In a decisive move to counter the economic impact of the United States’ blanket import tariffs, Singapore will form a national task force to assist businesses and protect workers from the fallout, Prime Minister Lawrence Wong revealed in Parliament on Tuesday (8 April).

The newly announced task force will be headed by Deputy Prime Minister and Trade and Industry Minister Gan Kim Yong and will comprise members from key economic institutions including the Singapore Business Federation, the National Employers Federation and the National Trades Union Congress. This coalition will help manage immediate challenges and guide businesses through a fast-changing global trade environment.

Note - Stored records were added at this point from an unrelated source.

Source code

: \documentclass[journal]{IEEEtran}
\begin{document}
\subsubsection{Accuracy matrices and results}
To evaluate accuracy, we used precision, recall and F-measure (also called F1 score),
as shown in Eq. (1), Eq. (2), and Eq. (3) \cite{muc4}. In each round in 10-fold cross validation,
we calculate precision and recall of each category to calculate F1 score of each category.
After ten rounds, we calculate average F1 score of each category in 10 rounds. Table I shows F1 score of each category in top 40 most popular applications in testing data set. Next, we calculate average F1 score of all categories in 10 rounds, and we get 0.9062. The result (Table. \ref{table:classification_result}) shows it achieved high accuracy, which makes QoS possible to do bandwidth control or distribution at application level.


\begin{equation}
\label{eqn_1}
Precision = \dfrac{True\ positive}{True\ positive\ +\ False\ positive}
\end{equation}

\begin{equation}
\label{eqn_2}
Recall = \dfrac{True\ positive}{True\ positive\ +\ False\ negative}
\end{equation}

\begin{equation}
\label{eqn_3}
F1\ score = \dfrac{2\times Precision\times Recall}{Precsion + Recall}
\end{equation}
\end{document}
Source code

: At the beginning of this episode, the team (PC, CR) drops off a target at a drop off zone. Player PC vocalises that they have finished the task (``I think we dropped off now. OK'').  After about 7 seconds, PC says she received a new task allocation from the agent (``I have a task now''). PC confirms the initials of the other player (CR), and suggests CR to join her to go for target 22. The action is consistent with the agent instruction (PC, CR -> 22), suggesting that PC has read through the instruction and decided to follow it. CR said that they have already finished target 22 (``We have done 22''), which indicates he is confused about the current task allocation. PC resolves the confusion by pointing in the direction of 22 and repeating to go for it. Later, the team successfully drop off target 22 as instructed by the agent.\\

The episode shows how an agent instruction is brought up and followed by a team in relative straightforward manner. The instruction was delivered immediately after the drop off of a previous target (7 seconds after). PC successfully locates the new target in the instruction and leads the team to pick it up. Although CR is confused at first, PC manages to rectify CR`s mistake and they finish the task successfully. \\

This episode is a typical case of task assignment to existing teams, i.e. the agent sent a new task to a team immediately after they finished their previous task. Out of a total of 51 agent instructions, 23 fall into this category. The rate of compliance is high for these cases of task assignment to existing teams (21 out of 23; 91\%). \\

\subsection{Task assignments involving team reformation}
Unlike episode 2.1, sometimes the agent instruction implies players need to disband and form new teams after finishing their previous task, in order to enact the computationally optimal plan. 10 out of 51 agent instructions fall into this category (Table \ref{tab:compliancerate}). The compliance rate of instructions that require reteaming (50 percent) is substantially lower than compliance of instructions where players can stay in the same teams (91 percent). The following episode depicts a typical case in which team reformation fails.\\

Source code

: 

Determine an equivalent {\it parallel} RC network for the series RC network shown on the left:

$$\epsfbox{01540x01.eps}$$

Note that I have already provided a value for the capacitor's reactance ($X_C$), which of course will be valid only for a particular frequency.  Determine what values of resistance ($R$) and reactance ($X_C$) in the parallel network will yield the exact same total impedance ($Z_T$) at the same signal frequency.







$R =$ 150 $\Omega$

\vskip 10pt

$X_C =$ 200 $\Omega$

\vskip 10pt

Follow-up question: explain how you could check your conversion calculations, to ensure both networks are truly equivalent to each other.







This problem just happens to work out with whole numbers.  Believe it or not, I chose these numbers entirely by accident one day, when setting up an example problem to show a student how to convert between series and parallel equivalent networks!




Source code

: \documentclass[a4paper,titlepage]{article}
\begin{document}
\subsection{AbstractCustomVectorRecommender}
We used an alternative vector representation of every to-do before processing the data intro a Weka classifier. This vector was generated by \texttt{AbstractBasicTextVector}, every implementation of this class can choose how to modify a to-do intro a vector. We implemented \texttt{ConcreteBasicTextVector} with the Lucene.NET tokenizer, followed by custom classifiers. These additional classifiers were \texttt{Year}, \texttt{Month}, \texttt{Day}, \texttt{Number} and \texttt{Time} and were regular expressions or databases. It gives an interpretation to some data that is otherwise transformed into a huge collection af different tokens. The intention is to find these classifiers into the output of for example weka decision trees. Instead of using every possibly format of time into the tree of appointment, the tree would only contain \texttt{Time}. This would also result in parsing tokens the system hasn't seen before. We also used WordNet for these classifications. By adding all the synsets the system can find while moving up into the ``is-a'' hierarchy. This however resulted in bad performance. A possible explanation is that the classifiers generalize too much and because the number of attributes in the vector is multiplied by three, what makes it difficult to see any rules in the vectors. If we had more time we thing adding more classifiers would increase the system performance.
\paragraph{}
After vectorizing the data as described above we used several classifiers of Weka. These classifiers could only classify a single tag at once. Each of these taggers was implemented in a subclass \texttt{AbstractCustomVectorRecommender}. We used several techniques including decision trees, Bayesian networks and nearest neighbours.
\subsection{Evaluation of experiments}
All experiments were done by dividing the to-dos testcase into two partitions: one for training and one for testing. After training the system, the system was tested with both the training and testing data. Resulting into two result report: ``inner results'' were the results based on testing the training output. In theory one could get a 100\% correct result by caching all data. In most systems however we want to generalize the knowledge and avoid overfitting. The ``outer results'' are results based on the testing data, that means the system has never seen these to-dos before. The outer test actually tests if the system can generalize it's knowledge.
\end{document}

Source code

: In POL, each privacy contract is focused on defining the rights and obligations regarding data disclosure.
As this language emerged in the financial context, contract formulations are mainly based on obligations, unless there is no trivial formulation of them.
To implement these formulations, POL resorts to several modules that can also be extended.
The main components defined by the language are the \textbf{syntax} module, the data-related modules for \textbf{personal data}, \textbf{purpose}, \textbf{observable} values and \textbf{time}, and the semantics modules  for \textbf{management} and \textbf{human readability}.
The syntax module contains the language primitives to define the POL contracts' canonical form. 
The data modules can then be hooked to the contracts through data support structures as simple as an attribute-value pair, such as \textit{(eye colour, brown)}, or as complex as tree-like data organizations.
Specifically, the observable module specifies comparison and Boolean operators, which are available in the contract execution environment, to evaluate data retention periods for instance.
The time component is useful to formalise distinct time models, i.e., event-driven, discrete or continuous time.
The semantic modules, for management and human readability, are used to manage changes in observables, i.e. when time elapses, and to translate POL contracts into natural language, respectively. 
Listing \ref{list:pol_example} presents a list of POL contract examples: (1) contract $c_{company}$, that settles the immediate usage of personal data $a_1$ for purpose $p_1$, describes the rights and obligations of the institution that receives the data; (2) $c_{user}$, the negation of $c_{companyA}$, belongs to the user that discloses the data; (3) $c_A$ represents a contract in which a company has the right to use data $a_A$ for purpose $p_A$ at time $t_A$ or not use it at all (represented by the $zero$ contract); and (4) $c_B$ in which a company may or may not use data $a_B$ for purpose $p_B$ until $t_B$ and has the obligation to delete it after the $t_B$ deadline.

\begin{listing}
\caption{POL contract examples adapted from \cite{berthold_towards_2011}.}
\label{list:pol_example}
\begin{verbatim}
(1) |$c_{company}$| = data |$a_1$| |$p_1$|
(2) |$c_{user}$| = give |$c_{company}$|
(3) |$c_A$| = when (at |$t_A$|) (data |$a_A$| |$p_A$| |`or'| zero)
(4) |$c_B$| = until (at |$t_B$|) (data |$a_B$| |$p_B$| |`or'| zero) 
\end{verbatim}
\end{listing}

The prime minister warned that the recent US decision—spearheaded by President Donald Trump—to introduce a flat 10 per cent tariff on all imports, regardless of existing trade relationships, threatens to destabilise global markets. Singapore, which imposes no tariffs on US imports, finds itself subject to this new rate despite maintaining a trade deficit with the US and adhering to a longstanding free trade agreement.

“This is not how friends treat one another,” said Mr Wong, expressing disappointment in Washington’s actions and stressing that the tariffs directly contravene the principles of the World Trade Organization (WTO), particularly the Most Favoured Nation clause, which mandates equal treatment among members.

Mr Wong noted that Singapore’s economy, heavily reliant on external demand, is likely to experience slower growth due to global uncertainty. Sectors like manufacturing, wholesale trade, and financial services could be hardest hit, prompting a likely revision to the current 1–3 per cent growth forecast for 2025.

Job losses, reduced wage growth, and a potential rise in retrenchments are expected if companies choose to relocate operations to the US or cut back on spending. While Singapore is not currently in recession, the prime minister said the risk remains.

Mr Gan, addressing Parliament shortly after Mr Wong, explained that the task force will prioritise clear communication with stakeholders and close collaboration with affected firms. He added that the inclusion of unions highlights the concern over medium- to long-term employment impacts, as the economy undergoes structural change.

Beyond its internal measures, Singapore is engaging with international partners to coordinate responses and explore joint strategies, particularly within ASEAN. A special meeting of regional economic ministers is set to take place later this week to reinforce cooperation and promote intra-ASEAN trade.

Singapore will not retaliate with its own tariffs, but the government remains deeply concerned that this marks a broader shift away from multilateral trade norms. Mr Wong described the situation as a “fundamental rejection” of global trading rules, warning of a slide into selective bilateralism where small nations like Singapore may find themselves increasingly marginalised.

The broader threat, Mr Wong cautioned, is a full-blown global trade war. China has already declared countermeasures, and the EU is considering similar steps. Although a short window for negotiation remains before the tariffs come into effect on 9 April, the prime minister emphasised that “once trade barriers are raised, reversing them is exceptionally difficult.”

Markets have already responded with volatility, and confidence among investors and firms has been shaken. Some Singaporean businesses are delaying projects, wary of stranded assets amid changing global trade rules.

The prime minister also warned of deeper consequences: the erosion of global cooperation in favour of nationalist, protectionist policies. With the US-China relationship under further strain, Mr Wong said any escalation would carry dire consequences for the world economy.

To withstand these uncertainties, Singapore will reinforce its strengths as a trusted trading hub and deepen alliances with like-minded economies. Measures introduced under Budget 2025 include targeted assistance such as utility rebates, tax relief for companies, and support schemes to enhance competitiveness and resilience.

“We are ready to do more, should the need arise,” Mr Wong concluded, urging Singaporeans to remain resolute in the face of global upheaval.